Он ругается по-русски.

— Я помню только этот мир. Ни один из других.

— Ну, поверь мне, ты побывал везде. Италия и Нью-Йорк и даже страшная мировая война. Ты правда этого не помнишь?

— Я помню только, что был здесь. Мы разберёмся с теорией позже. Теперь со мной всё в порядке, — Пол целует мою шею, потом ловит моё лицо в ладони. — Я не нашёл лекарство для Тео, перед тем как они меня поймали.

— Всё в порядке! Я достала его. Мы, ну, нам пришлось сделать кое-какую грязную работу для Триады, но всё в порядке, потому что я думаю, что знаю, как обратить это против них.

Он хмурится, без сомнения, задумываясь о том насколько грязной была работа. Но потом я вижу, как его лицо становится отрешённым.

— Несколько минут назад, то, что я сказал…

— Забудь это. Это между другим Полом и другой Маргарет. Это не имеет к нам никакого отношения, — зная это, я чувствую себя невероятно свободной. Как будто я могу воспарить на крыльях, унося Пола за собой.

— Но я причинил тебе боль, — Пол смотрит на мою раненую руку.

— Не специально. И это был не ты, точно так же, как это была не я. Хорошо? — чтобы объяснить это Полу, потребуется время, так же как мне потребовалось много времени, чтобы поверить в это.

Не похоже, что он может полностью принять это.

— Ты… она больше не может быть художником.

Это больно, даже если это не я. Но я говорю ему то, что, надеюсь, эта Маргарет когда-нибудь поймёт, то, что мне, возможно, придётся принять и самой.

— Есть и другие профессии. Другие способы быть творческим человеком и вести хорошую жизнь. Она разберётся с этим.

Пола это не утешает.

— Тео в безопасности?

— Да. Он даже отправился со мной, потому что сказал, что, если ты сделаешь это, чтобы спасти его, он сделает это, чтобы спасти тебя.

— Вот идиот, — говорит Пол самым ласковым тоном, на какой он был способен. — Где он сейчас?

— Япония.
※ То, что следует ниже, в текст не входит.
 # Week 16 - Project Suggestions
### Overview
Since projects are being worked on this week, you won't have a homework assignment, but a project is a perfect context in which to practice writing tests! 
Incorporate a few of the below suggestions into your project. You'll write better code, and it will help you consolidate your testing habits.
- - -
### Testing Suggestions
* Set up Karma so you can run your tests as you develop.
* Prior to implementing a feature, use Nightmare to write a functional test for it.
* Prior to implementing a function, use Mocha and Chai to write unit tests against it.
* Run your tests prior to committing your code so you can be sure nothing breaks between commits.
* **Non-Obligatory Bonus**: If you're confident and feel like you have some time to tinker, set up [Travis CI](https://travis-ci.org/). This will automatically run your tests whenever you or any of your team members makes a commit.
В этой вселенной Тео Бек получает докторскую степень в Японии, но наш собственный Тео уже вернулся домой. Он будет ждать нас там.

Пол осматривает квартиру.

— Этот Пол, — он слегка смеётся, но без юмора. Я могу сказать, что он смущён тем, как далеко зашла эта версия. — Ему нужна нормальная жизнь.

— Да, наверное. Посмотри на это с другой стороны, по крайней мере, ты не застрял в апокалиптической войне. Ты об этом совсем не помнишь?
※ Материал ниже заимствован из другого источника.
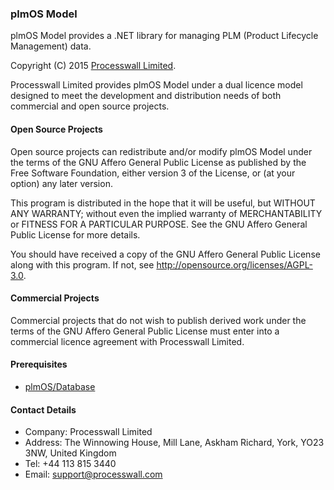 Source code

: ### plmOS Model

plmOS Model provides a .NET library for managing PLM (Product Lifecycle Management) data.

Copyright (C) 2015 [Processwall Limited](http://www.processwall.com).

Processwall Limited provides plmOS Model under a dual licence model designed to meet the development 
and distribution needs of both commercial and open source projects.

#### Open Source Projects

Open source projects can redistribute and/or modify plmOS Model under the terms of the 
GNU Affero General Public License as published by the Free Software Foundation, either version 3 of the License, or
(at your option) any later version.

This program is distributed in the hope that it will be useful,
but WITHOUT ANY WARRANTY; without even the implied warranty of
MERCHANTABILITY or FITNESS FOR A PARTICULAR PURPOSE.  See the
GNU Affero General Public License for more details.

You should have received a copy of the GNU Affero General Public License
along with this program.  If not, see http://opensource.org/licenses/AGPL-3.0.

#### Commercial Projects

Commercial projects that do not wish to publish derived work under the terms of the GNU Affero General Public License 
must enter into a commercial licence agreement with Processwall Limited.

#### Prerequisites

 * [plmOS/Database](https://github.com/plmOS/Database)
 
#### Contact Details

 * Company: Processwall Limited
 * Address: The Winnowing House, Mill Lane, Askham Richard, York, YO23 3NW, United Kingdom
 * Tel:     +44 113 815 3440
 * Email:   support@processwall.com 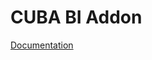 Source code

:# CUBA BI Addon
[Documentation](https://doc.cuba-platform.com/bi-7.0/?_ga=2.40535137.2121783222.1548656984-2052055655.1509690281)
Если это так, он может вспомнить, что я целовалась с другим Полом. Ой-ой.

Вместо этого он качает головой.

— Этот мир — единственный, о котором я помню. Думаю, так оно и было… в этом измерении меня было больше, чем где-либо.

— Ну в военной вселенной ты не много пропустил.

Я говорю это, чтобы отвлечь его, но Пол цепляется за новую информацию.

— Конли ведь не заставил тебя работать на него?

— Не больше, чем необходимо, — говорю я.

— Что ты мне не договариваешь?

Есть так много всего, и угроза главного офиса настолько ужасна, что не хочется говорить об этом вслух. Сейчас я просто хочу вернуться домой с Полом.

Но Тео вернулся туда, где ему и место, целым и невредимым. Он сейчас говорит моим родителям о риске. Мы с Полом вместе в объятиях друг друга. Нет причин не рассказать, если он этого хочет.

Итак, я начинаю с Италии, с объявления Конли о том, что он сделал, и рассказываю обо всём. Если я буду что-то скрывать, мне будет только неловко говорить об этом позже. Поэтому я рассказываю ему о том, как оказалась в постели рядом с Тео, в мире, где выбрала другой путь. Я объясняю, как польстила ему попыткой добыть секреты, и что мы поцеловались, что я обидела Пола из этого мира, и он причинил мне боль в ответ. Но я подчёркиваю, что сделка, которую мы заключили, превыше всего.

— С ними всё будет в порядке, так что я не причинила вреда. Мне не нужно было играть в игру Конли. Видишь?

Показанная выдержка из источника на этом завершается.